UI and Processing Don't Mix

Have you ever attempted to use someone else's library in your code only to find yourself jumping through hoops and wondering if it would have just been easier to write it yourself? There are lots of things that can cause this and one in particular has me fustrated today: Mixing user interface code with processing code. Resusable code should have a clear distinction between code that interacts with the user and code that does processing.

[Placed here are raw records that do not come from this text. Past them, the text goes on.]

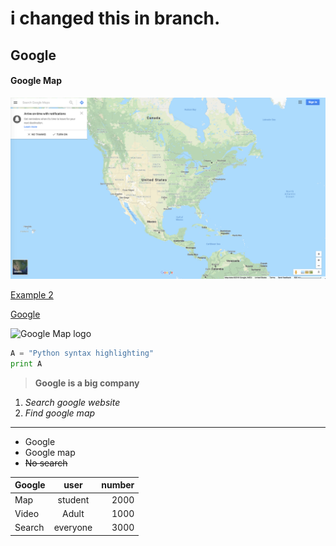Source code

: # i changed this in branch.
## Google

#### Google Map

![Google map](https://github.com/cnhuijiang/Example-1/blob/master/Screen%20Shot%202018-06-14%20at%2010.44.44%20AM.png)

[Example 2](https://github.com/cnhuijiang/Example-1/blob/master/Example%202.md)

[Google](https://www.google.com)

![Google Map logo](https://encrypted-tbn0.gstatic.com/images?q=tbn:ANd9GcQVMeNOV8xfxYQ6DxnOsVvNH7UfEuNxHVOvThiFiDkHFdYkRtcKVw)

```python
A = "Python syntax highlighting"
print A
```

> **Google is a big company**

1. *Search google website*
2. *Find google map*
***
* Google
* Google map
* ~~No search~~

| Google        | user           | number  |
| ------------- |:-------------: | -----:  |
| Map           | student        |  2000   |
| Video         | Adult          |  1000   |
| Search        | everyone       |  3000   |
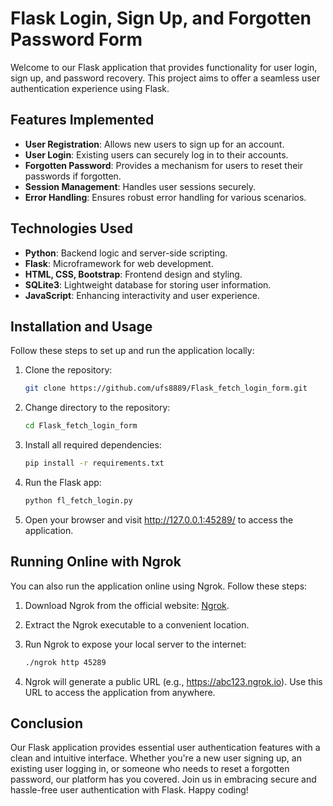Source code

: # Flask Login, Sign Up, and Forgotten Password Form

Welcome to our Flask application that provides functionality for user login, sign up, and password recovery. This project aims to offer a seamless user authentication experience using Flask.

## Features Implemented

- **User Registration**: Allows new users to sign up for an account.
- **User Login**: Existing users can securely log in to their accounts.
- **Forgotten Password**: Provides a mechanism for users to reset their passwords if forgotten.
- **Session Management**: Handles user sessions securely.
- **Error Handling**: Ensures robust error handling for various scenarios.

## Technologies Used

- **Python**: Backend logic and server-side scripting.
- **Flask**: Microframework for web development.
- **HTML, CSS, Bootstrap**: Frontend design and styling.
- **SQLite3**: Lightweight database for storing user information.
- **JavaScript**: Enhancing interactivity and user experience.

## Installation and Usage

Follow these steps to set up and run the application locally:

1. Clone the repository:

   ```bash
   git clone https://github.com/ufs8889/Flask_fetch_login_form.git
   ```

2. Change directory to the repository:

   ```bash
   cd Flask_fetch_login_form
   ```

3. Install all required dependencies:

   ```bash
   pip install -r requirements.txt
   ```

4. Run the Flask app:

   ```bash
   python fl_fetch_login.py
   ```

5. Open your browser and visit http://127.0.0.1:45289/ to access the application.

## Running Online with Ngrok

You can also run the application online using Ngrok. Follow these steps:

1. Download Ngrok from the official website: [Ngrok](https://ngrok.com/download).

2. Extract the Ngrok executable to a convenient location.

3. Run Ngrok to expose your local server to the internet:

   ```bash
   ./ngrok http 45289
   ```

4. Ngrok will generate a public URL (e.g., https://abc123.ngrok.io). Use this URL to access the application from anywhere.

## Conclusion

Our Flask application provides essential user authentication features with a clean and intuitive interface. Whether you're a new user signing up, an existing user logging in, or someone who needs to reset a forgotten password, our platform has you covered. Join us in embracing secure and hassle-free user authentication with Flask. Happy coding!
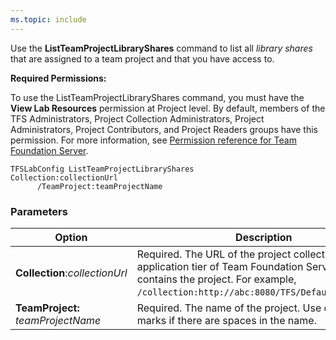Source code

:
 ```yaml
---
ms.topic: include
---
```


Use the **ListTeamProjectLibraryShares** command to list all *library shares* that are assigned to a team
project and that you have access to.

**Required Permissions:**

To use the ListTeamProjectLibraryShares command, you must have the
**View Lab Resources** permission at Project level. By default,
members of the TFS Administrators, Project Collection
Administrators, Project Administrators, Project Contributors,
and Project Readers groups have this permission. For more
information, see [Permission reference for Team Foundation Server](/vsts/security/permissions).


    TFSLabConfig ListTeamProjectLibraryShares
    Collection:collectionUrl
          /TeamProject:teamProjectName


### Parameters



| Option | Description |
| --- | --- |
| **Collection**:*collectionUrl* | Required. The URL of the project collection on the application tier of Team Foundation Server that contains the project. For example, ```/collection:http://abc:8080/TFS/DefaultCollection```.  |
| **TeamProject:**  *teamProjectName* | Required. The name of the project. Use quotation marks if there are spaces in the name.  |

A good rule of thumb is to consider how your program would operate in these three scenarios: graphical interaction with the user, command line interaction with the user, headless batch processing.  Each one may have a different source of input and output.  Consider how an error is typically displayed in each situation: a modal dialog, stderr, and a log file. Let's take the task of calculating widgets and see how to abstract the user interaction out of the processing code.

double computeWidgets ()
    {
    ...
    if (0 == numWidgets)
        {
        showErrorDialog ("No widgets");
        return 0.0;
        }

    for (int w = 0; w < numWidgets; w++)
        {
        addWidgetToResult (widgets[w]);
        updateProgressBar (((float) w) / numWidgets);
        }
    ...
    }
    
    ...
    double result = computeWidgets();

The above code is doing 3 things:  displaying an error if there is a problem, doing a calculation, and updating a progress bar.  Two of the three: displaying the error message and updating the progress bar; are related to user interaction.  Any caller who wants to use this function to calculate widgets gets stuck with the UI behavior of this function as well.  The use of showErrorDialog may be appropriate for a GUI interaction but not for a console or headless application.  In those cases it would be better to print the message to the stderr or write it to a log file.

typedef void (*progressCallback) (float);
double computeWidgets (std::string& message, progressCallback callback)
    {
    ....
    if (0 == numWidgets)
        {
        message = "No widgets";
        return 0.0;
        };

    for (int w = 0; w < numWidgets; w++)
        {
        addWidgetToResult (widgets[w]);
        if (NULL != callback)
            callback (((float) w) / numWidgets);
        }
    ...
    }
    
    ...
    std::string message;
    double result = computeWidgets (message, &updateProgressBar);
    if (0 != message.size())
        showErrorDialog (message.c_str());

With this implementation the caller of computeWidgets can decide to do with the error message and what action to take on progress updates.  Another programmer could have the error sent as an SMS message to their phone and use the update call back to update a web page with the progress of the calculation.